Eventually I want to have much more fine grain CI jobs, but I wanted to connect this to downloadable Coq Platform packages, which mostly hangs on the OS dependency of the .vo format.

Karl Palmskog (Nov 09 2022 at 10:40):

if nothing else, I think we saw some evidence of what packages are really used most often in the survey:

https://thzimmer.gitlabpages.inria.fr/coq-survey-2022-assets/gen-libraries-barplot-stacked.png
https://thzimmer.gitlabpages.inria.fr/coq-survey-2022-assets/domain-libraries-barplot-stacked.png
https://thzimmer.gitlabpages.inria.fr/coq-survey-2022-assets/mathcomp-libraries-barplot-stacked.png

Michael Soegtrop (Nov 09 2022 at 10:42):

Unimath is an issue here because it takes really long to build - I excluded it from Mac and WIndows CI and only kept it in Ubuntu CI.

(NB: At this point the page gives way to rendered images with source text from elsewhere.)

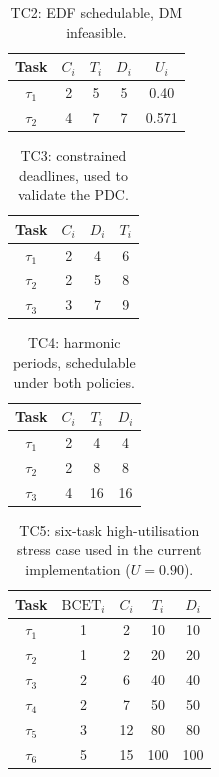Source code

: \documentclass[11pt,a4paper]{article}
\begin{document}
\begin{table}[h]
\centering
\small
\begin{tabular}{|c|c|c|c|c|}
\hline
Task & \(C_i\) & \(T_i\) & \(D_i\) & \(U_i\) \\
\hline
\(\tau_1\) & 2 & 5 & 5 & 0.40 \\
\hline
\(\tau_2\) & 4 & 7 & 7 & 0.571 \\
\hline
\end{tabular}
\caption{TC2: EDF schedulable, DM infeasible.}
\label{tab:tc2}
\end{table}

\begin{table}[h]
\centering
\small
\begin{tabular}{|c|c|c|c|}
\hline
Task & \(C_i\) & \(D_i\) & \(T_i\) \\
\hline
\(\tau_1\) & 2 & 4 & 6 \\
\hline
\(\tau_2\) & 2 & 5 & 8 \\
\hline
\(\tau_3\) & 3 & 7 & 9 \\
\hline
\end{tabular}
\caption{TC3: constrained deadlines, used to validate the PDC.}
\label{tab:tc3}
\end{table}

\begin{table}[h]
\centering
\small
\begin{tabular}{|c|c|c|c|}
\hline
Task & \(C_i\) & \(T_i\) & \(D_i\) \\
\hline
\(\tau_1\) & 2 & 4 & 4 \\
\hline
\(\tau_2\) & 2 & 8 & 8 \\
\hline
\(\tau_3\) & 4 & 16 & 16 \\
\hline
\end{tabular}
\caption{TC4: harmonic periods, schedulable under both policies.}
\label{tab:tc4}
\end{table}

\begin{table}[h]
\centering
\small
\begin{tabular}{|c|c|c|c|c|}
\hline
Task & \(\mathrm{BCET}_i\) & \(C_i\) & \(T_i\) & \(D_i\) \\
\hline
\(\tau_1\) & 1 & 2 & 10 & 10 \\
\hline
\(\tau_2\) & 1 & 2 & 20 & 20 \\
\hline
\(\tau_3\) & 2 & 6 & 40 & 40 \\
\hline
\(\tau_4\) & 2 & 7 & 50 & 50 \\
\hline
\(\tau_5\) & 3 & 12 & 80 & 80 \\
\hline
\(\tau_6\) & 5 & 15 & 100 & 100 \\
\hline
\end{tabular}
\caption{TC5: six-task high-utilisation stress case used in the current implementation (\(U=0.90\)).}
\label{tab:tc5}
\end{table}
\end{document}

Michael Soegtrop (Nov 09 2022 at 10:45):

But all in all this is well covered, and as I said the CI serves its purpose as is. I usually find and fix issues before users run into them. The only issue I see is the run time issue.

Théo Zimmermann (Nov 09 2022 at 13:58):

Regarding timeouts, I think Maxime has made progress on getting a MacOS Mini and should also be able to set up custom runners for Ubuntu if needed. To check with him (but he is busy with other things today).

Last updated: Apr 19 2024 at 02:02 UTC